##### Data to use

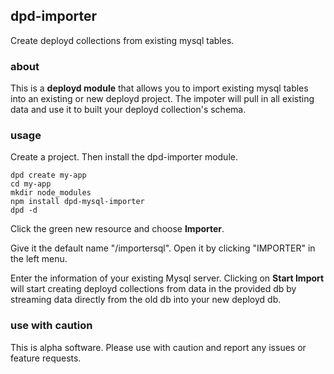 ## dpd-importer

Create deployd collections from existing mysql tables.

### about

This is a **deployd module** that allows you to import existing mysql tables into an existing or new deployd project. The impoter will pull in all existing data and use it to built your deployd collection's schema.

### usage

Create a project. Then install the dpd-importer module.

    dpd create my-app
    cd my-app
    mkdir node_modules
    npm install dpd-mysql-importer
    dpd -d
    
Click the green new resource and choose **Importer**.

Give it the default name "/importersql". Open it by clicking "IMPORTER" in the left menu.

Enter the information of your existing Mysql server. Clicking on **Start Import** will start creating deployd collections from data in the provided db by streaming data directly from the old db into your new deployd db.

### use with caution

This is alpha software. Please use with caution and report any issues or feature requests.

##########

Find every line in the records that contains the word "collections"; copy those lines.

Create deployd collections from existing mysql tables.
Enter the information of your existing Mysql server. Clicking on **Start Import** will start creating deployd collections from data in the provided db by streaming data directly from the old db into your new deployd db.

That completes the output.